Your task: Looking at the data below, report how many lines contain "string", with no other words.

---------- Available data ----------

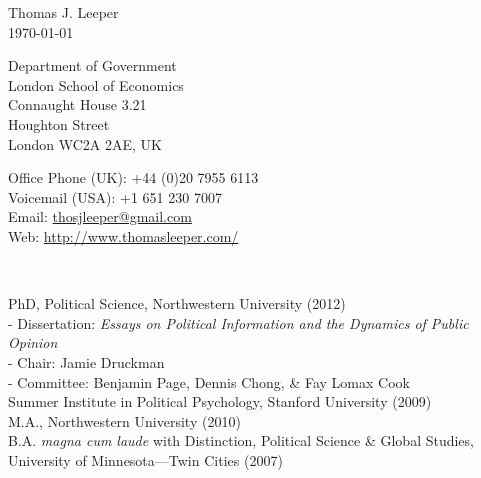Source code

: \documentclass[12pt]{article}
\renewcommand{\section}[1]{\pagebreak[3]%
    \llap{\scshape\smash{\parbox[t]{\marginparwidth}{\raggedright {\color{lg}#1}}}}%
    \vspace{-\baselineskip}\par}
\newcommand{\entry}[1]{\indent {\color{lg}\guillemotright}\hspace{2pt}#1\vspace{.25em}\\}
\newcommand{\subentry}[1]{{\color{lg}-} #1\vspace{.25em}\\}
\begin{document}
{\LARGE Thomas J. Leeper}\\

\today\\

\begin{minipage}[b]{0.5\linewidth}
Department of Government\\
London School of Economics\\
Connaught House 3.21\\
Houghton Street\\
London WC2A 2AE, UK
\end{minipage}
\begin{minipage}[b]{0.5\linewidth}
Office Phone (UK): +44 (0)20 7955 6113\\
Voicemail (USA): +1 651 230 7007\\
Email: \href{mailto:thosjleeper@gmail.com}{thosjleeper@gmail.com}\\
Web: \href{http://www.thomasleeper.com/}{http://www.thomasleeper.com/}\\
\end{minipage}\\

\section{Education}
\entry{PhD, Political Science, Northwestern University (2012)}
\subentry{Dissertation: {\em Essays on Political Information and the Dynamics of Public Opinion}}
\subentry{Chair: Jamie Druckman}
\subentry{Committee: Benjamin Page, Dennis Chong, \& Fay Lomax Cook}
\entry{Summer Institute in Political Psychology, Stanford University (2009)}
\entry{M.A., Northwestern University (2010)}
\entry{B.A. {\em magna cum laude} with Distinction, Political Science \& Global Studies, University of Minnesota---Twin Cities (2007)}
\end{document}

----------
---------- Available data ----------

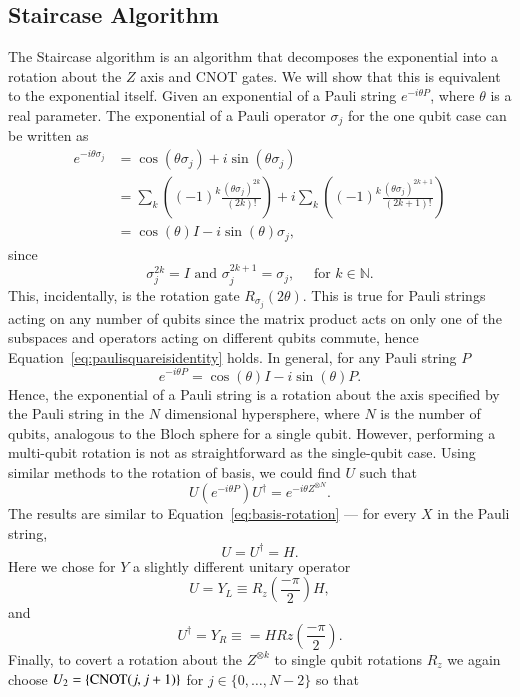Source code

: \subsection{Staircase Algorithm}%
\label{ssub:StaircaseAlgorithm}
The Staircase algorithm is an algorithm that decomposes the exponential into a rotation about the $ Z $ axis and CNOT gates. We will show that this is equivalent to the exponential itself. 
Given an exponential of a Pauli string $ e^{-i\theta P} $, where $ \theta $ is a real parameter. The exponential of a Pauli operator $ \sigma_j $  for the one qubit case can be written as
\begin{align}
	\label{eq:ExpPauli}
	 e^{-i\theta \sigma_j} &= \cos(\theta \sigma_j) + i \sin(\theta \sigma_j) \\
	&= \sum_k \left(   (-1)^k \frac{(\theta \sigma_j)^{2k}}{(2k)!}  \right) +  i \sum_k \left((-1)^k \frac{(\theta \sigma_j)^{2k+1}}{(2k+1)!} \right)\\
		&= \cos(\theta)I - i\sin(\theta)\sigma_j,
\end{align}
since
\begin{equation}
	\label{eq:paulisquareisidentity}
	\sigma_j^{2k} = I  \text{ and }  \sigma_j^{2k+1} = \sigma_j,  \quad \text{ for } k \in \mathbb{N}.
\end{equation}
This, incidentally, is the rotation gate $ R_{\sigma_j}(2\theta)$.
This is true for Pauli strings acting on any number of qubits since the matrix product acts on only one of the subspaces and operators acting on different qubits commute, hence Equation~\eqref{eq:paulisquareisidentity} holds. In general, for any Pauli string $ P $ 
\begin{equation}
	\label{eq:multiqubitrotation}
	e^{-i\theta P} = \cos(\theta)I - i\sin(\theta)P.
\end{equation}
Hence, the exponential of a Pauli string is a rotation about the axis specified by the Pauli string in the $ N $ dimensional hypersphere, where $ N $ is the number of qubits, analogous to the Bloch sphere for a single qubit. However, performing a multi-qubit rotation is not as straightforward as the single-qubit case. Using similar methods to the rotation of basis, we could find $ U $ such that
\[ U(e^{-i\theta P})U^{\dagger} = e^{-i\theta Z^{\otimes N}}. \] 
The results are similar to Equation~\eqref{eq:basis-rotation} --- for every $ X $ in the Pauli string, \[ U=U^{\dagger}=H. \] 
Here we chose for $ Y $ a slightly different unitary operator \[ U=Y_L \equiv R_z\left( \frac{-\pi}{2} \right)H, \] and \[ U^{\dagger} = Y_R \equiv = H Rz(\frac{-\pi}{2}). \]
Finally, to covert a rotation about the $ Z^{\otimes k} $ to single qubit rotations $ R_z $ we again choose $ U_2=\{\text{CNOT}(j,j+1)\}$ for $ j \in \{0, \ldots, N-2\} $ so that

----------
---------- Available data ----------

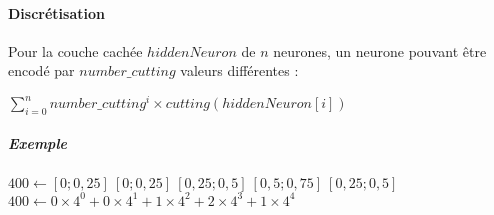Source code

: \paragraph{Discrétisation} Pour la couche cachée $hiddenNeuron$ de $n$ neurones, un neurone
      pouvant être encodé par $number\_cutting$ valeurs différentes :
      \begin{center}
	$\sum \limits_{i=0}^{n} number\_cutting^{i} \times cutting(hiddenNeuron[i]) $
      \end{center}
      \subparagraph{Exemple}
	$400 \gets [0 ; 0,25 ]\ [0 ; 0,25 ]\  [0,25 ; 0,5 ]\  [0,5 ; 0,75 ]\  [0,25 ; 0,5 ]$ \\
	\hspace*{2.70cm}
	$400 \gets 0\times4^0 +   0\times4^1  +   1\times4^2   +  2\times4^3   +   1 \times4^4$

----------

Result of this exercise: 4